- ASSIGNMENT
What lines of the data below hold "Optional"? Show them.
++++ PROVIDED ENTRIES ++++
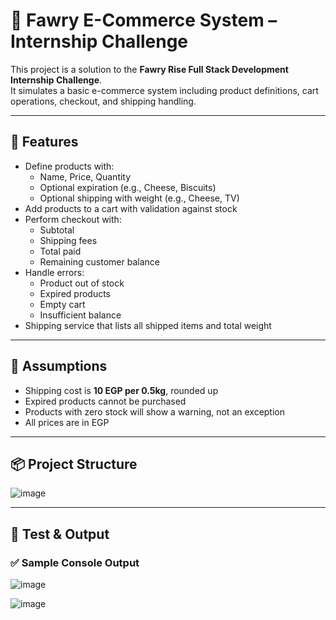 # 🛒 Fawry E-Commerce System – Internship Challenge

This project is a solution to the **Fawry Rise Full Stack Development Internship Challenge**.  
It simulates a basic e-commerce system including product definitions, cart operations, checkout, and shipping handling.

---

## 🚀 Features

- Define products with:
  - Name, Price, Quantity
  - Optional expiration (e.g., Cheese, Biscuits)
  - Optional shipping with weight (e.g., Cheese, TV)
- Add products to a cart with validation against stock
- Perform checkout with:
  - Subtotal
  - Shipping fees
  - Total paid
  - Remaining customer balance
- Handle errors:
  - Product out of stock
  - Expired products
  - Empty cart
  - Insufficient balance
- Shipping service that lists all shipped items and total weight

---

## 🧠 Assumptions

- Shipping cost is **10 EGP per 0.5kg**, rounded up
- Expired products cannot be purchased
- Products with zero stock will show a warning, not an exception
- All prices are in EGP

---

## 📦 Project Structure

![image](https://github.com/user-attachments/assets/eb8a925e-1dfa-4b4b-ae24-56a9bd7af8e2)



---

## 🧪 Test & Output

### ✅ Sample Console Output


![image](https://github.com/user-attachments/assets/a1db6ba7-03e0-45aa-9f34-281e582103fa)

![image](https://github.com/user-attachments/assets/368d0e7d-cd96-45b2-8d2e-cc6df2d5cb10)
++++
- COMPLETED TASK
  - Optional expiration (e.g., Cheese, Biscuits)
  - Optional shipping with weight (e.g., Cheese, TV)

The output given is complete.